Before and after science, attraverso l’opera di 19 pittori astratti, offre un’interessante panoramica sul complesso e diversificato rapporto tra linguaggio artistico e sviluppo scientifico/tecnologico dagli anni ‘80 ad oggi. Un tema fondamentale che interessa sia le categorie della storia dell’arte che il senso comune. E’ infatti una convinzione popolare che vi sia un’incompatibilità assoluta tra l’atteggiamento logico e analitico dello scienziato e quello immaginativo e sintetico dell’artista . Si tratta tuttavia di una semplificazione che, sebbene valida per alcuni autori, non può assolutamente essere accettata per altri che hanno sempre mantenuto nei confronti dell’evoluzione scientifica e tecnologica una posizione di apertura, se non addirittura di complicità.
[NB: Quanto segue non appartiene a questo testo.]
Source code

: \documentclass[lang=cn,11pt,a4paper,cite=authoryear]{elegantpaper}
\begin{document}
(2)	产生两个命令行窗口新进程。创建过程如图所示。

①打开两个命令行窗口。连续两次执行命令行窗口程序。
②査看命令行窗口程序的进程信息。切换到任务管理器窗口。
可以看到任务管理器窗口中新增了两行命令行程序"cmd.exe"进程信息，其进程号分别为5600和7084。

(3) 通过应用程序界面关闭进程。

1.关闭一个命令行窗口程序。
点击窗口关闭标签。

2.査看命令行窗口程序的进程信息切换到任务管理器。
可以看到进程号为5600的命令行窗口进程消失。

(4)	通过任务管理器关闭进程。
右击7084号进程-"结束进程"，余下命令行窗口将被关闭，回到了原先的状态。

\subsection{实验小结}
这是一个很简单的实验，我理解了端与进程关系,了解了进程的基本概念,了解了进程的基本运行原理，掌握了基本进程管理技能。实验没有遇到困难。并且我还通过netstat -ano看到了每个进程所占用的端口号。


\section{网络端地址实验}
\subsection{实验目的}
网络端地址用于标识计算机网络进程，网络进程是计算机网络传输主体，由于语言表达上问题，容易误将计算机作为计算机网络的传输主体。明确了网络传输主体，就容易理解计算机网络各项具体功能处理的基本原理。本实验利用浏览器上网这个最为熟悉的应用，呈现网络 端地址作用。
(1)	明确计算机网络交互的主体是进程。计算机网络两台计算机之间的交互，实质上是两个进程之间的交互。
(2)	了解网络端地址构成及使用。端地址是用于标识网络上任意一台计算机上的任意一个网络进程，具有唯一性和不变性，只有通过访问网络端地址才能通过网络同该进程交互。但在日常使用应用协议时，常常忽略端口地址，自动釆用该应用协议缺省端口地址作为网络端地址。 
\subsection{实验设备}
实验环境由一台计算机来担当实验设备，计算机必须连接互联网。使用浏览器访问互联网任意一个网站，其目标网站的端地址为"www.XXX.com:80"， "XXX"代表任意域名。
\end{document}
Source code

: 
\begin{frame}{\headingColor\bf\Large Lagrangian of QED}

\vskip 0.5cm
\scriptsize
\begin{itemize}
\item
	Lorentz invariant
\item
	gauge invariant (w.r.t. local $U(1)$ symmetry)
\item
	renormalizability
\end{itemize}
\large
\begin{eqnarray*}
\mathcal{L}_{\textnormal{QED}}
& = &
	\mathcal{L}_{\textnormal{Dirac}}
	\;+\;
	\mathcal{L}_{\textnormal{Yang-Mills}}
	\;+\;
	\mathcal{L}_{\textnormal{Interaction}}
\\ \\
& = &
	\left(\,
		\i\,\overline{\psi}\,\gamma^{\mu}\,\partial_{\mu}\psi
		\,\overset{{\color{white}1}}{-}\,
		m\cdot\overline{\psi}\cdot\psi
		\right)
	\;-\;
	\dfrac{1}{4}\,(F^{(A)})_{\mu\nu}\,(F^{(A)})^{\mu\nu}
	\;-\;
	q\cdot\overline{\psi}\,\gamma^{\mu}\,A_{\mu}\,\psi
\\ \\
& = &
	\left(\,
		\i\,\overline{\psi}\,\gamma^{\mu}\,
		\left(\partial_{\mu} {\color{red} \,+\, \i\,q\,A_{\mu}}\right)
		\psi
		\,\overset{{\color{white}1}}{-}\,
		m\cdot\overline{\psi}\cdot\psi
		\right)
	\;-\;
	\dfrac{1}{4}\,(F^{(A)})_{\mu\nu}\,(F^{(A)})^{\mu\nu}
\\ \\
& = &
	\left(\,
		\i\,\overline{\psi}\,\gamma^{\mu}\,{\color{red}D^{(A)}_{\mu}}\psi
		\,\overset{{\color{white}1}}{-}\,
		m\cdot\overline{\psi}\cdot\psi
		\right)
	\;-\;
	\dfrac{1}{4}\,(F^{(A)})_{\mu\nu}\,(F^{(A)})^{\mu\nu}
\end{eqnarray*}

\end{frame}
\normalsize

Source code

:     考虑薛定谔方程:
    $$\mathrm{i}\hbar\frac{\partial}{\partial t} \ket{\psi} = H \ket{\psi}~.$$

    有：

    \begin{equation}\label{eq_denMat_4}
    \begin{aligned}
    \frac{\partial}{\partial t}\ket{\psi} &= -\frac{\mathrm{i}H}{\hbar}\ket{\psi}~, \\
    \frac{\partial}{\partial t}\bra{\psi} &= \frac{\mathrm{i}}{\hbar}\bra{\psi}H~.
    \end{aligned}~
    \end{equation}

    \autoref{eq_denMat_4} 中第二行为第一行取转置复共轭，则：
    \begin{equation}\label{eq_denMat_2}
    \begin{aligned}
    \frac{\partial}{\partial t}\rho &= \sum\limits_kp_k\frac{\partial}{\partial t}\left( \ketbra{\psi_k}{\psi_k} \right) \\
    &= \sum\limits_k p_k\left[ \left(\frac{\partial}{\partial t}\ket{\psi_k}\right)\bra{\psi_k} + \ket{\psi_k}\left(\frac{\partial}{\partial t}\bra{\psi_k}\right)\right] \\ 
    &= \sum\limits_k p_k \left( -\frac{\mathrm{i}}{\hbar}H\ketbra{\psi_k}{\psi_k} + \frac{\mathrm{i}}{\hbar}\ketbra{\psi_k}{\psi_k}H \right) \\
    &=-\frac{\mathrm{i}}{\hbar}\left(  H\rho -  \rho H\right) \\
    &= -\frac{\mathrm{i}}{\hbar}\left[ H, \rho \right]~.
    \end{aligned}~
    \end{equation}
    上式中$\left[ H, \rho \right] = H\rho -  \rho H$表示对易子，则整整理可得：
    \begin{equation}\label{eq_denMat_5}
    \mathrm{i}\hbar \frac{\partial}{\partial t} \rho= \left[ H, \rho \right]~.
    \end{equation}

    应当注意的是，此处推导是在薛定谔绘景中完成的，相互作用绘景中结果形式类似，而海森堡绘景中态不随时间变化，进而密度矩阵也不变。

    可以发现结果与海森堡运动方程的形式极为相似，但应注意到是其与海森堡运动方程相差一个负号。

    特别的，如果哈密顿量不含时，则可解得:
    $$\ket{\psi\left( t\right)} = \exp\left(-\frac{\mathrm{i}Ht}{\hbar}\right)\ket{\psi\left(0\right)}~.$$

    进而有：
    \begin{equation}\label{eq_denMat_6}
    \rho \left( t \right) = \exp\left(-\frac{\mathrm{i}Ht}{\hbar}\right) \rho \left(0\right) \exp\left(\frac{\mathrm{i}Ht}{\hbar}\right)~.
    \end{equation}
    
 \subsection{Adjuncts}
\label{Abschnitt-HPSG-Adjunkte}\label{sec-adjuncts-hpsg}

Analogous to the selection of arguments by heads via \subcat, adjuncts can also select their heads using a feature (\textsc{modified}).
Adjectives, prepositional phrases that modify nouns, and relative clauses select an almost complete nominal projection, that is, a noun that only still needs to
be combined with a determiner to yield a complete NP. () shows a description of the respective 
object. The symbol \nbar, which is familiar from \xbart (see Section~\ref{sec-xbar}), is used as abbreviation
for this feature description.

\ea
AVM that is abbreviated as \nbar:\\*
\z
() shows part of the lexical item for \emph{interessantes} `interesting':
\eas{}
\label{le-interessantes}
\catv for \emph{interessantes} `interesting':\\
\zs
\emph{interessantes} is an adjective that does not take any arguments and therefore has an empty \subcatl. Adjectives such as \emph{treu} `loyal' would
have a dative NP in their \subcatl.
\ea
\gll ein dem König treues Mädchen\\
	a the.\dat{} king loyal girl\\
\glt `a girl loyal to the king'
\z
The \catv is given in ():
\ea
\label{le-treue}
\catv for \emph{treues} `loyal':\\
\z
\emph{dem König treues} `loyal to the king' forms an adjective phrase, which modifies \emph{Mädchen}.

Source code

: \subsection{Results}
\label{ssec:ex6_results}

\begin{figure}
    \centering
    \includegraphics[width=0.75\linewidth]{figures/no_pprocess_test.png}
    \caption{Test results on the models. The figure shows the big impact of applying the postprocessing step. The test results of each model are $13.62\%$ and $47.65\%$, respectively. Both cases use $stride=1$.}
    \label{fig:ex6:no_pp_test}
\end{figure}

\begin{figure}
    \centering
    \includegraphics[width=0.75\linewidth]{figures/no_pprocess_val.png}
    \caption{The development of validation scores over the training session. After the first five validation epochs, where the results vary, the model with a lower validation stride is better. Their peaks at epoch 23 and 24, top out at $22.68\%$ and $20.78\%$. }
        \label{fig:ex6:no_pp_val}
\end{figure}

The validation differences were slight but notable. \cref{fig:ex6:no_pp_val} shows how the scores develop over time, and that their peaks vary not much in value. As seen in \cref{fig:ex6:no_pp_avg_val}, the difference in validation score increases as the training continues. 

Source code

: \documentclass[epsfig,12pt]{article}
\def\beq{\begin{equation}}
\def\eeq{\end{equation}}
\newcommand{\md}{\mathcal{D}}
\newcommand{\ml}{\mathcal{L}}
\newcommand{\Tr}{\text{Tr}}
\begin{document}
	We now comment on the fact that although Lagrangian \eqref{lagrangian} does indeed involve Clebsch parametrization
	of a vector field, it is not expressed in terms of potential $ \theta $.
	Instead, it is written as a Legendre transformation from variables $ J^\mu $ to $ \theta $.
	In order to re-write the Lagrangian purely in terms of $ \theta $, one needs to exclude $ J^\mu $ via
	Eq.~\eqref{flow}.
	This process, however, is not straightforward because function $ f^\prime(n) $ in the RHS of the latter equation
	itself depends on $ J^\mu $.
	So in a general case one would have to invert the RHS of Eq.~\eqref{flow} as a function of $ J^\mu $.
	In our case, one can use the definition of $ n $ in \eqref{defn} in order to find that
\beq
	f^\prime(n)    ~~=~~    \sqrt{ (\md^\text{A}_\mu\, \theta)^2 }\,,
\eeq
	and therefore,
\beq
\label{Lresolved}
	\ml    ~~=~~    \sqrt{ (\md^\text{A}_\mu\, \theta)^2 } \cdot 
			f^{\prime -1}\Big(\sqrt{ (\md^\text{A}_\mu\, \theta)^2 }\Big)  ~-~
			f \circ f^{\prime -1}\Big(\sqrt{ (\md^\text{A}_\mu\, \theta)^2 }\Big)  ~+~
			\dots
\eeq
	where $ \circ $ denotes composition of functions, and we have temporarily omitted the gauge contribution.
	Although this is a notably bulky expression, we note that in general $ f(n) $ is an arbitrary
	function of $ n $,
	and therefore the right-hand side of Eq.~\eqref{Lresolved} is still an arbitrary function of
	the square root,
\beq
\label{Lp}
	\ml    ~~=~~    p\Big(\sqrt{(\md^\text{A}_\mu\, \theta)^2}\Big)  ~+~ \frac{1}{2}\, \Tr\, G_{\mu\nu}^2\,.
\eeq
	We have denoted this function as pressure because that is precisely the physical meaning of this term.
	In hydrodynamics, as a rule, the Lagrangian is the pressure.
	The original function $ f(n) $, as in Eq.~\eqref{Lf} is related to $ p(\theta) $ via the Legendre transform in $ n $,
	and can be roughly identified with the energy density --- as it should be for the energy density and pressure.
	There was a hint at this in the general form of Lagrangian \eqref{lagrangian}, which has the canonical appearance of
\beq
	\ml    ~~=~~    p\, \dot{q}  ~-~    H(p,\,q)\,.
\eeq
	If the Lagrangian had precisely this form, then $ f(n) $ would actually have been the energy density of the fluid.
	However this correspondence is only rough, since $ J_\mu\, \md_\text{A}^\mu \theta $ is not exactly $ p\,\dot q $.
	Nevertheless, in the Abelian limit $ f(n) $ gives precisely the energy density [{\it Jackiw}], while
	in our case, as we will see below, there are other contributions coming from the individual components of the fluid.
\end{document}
Più accorto è di conseguenza il pensiero degli addetti ai lavori, in gran parte concordi nel ritenere che esistano per lo meno due diversi tipi di linguaggio astratto: quello lirico, istintivo e sinuoso che inizia con le Improvvisazioni di Kandisky, prosegue con Klee e arriva ai dripping di Pollock e quello razionale, costruttivo e neoplastico che nasce con il rigorismo geometrico di Malevich e Mondrian e passando per i movimenti di arte concreta arriva infine al più recente minimalismo. Questa suddivisione, per quanto incapace di ordinare la multiforme produzione artistica dalle ultime generazioni di pittori astratti, ha comunque il pregio di individuare nel diverso modo di rapportarsi con il pensiero scientifico e razionale un filo rosso fondamentale per comprendere la poetica dell’astrazione.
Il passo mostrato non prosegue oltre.